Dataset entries
○ ○ ○ ○

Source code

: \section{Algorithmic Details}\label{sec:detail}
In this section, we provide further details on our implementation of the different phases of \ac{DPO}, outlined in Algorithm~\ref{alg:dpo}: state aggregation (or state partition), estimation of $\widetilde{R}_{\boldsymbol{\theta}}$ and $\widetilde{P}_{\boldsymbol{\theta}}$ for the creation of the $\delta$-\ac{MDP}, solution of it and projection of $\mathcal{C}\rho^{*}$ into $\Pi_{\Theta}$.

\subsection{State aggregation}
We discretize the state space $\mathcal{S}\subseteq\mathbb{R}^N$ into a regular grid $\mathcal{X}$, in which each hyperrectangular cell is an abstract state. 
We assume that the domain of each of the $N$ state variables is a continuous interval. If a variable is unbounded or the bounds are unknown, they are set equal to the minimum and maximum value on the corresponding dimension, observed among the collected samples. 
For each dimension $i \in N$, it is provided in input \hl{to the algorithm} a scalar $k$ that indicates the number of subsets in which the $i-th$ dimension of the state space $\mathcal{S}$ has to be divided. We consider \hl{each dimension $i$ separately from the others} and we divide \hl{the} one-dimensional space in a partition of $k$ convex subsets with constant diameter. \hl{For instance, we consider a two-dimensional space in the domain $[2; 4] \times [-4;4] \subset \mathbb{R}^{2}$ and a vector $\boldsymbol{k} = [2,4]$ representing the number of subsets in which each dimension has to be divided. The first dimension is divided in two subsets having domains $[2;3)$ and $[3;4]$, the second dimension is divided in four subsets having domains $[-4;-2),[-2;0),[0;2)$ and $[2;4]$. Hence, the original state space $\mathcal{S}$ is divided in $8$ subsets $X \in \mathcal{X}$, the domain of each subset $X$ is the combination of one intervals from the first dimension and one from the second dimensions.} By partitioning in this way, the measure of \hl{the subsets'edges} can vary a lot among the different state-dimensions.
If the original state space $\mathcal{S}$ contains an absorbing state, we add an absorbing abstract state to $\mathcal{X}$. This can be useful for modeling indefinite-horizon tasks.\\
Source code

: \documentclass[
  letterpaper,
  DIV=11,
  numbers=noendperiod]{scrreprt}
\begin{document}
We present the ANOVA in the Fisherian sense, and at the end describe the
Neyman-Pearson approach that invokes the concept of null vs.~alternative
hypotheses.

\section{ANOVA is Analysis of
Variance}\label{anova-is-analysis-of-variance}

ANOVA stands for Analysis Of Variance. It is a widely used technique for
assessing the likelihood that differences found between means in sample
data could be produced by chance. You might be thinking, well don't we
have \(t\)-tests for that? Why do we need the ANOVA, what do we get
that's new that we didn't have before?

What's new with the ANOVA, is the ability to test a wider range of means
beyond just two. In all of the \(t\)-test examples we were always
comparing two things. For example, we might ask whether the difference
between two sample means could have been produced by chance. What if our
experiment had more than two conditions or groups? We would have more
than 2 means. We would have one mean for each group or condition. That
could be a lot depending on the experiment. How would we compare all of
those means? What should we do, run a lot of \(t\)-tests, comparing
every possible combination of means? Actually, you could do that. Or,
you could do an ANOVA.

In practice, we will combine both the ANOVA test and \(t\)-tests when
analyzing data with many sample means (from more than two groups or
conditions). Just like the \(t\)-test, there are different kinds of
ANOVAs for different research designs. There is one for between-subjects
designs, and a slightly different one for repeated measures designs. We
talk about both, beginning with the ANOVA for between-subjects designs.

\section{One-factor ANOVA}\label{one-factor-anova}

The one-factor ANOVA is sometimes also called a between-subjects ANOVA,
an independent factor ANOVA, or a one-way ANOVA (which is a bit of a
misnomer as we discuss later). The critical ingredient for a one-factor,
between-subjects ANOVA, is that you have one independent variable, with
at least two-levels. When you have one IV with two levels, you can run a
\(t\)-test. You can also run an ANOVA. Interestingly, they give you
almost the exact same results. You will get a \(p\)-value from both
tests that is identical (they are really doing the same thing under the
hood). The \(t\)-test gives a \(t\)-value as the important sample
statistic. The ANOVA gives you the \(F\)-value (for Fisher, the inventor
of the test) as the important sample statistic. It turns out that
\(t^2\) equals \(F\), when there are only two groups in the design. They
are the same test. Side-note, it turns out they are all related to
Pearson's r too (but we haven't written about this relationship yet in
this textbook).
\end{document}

○ ○ ○ ○

_Exercise description:_
Write out the lines of the records exactly, starting at the one holding "hood). The \(t\)-test" and ending with the last line, and include no others.

_Answer to this problem:_
hood). The \(t\)-test gives a \(t\)-value as the important sample
statistic. The ANOVA gives you the \(F\)-value (for Fisher, the inventor
of the test) as the important sample statistic. It turns out that
\(t^2\) equals \(F\), when there are only two groups in the design. They
are the same test. Side-note, it turns out they are all related to
Pearson's r too (but we haven't written about this relationship yet in
this textbook).
\end{document}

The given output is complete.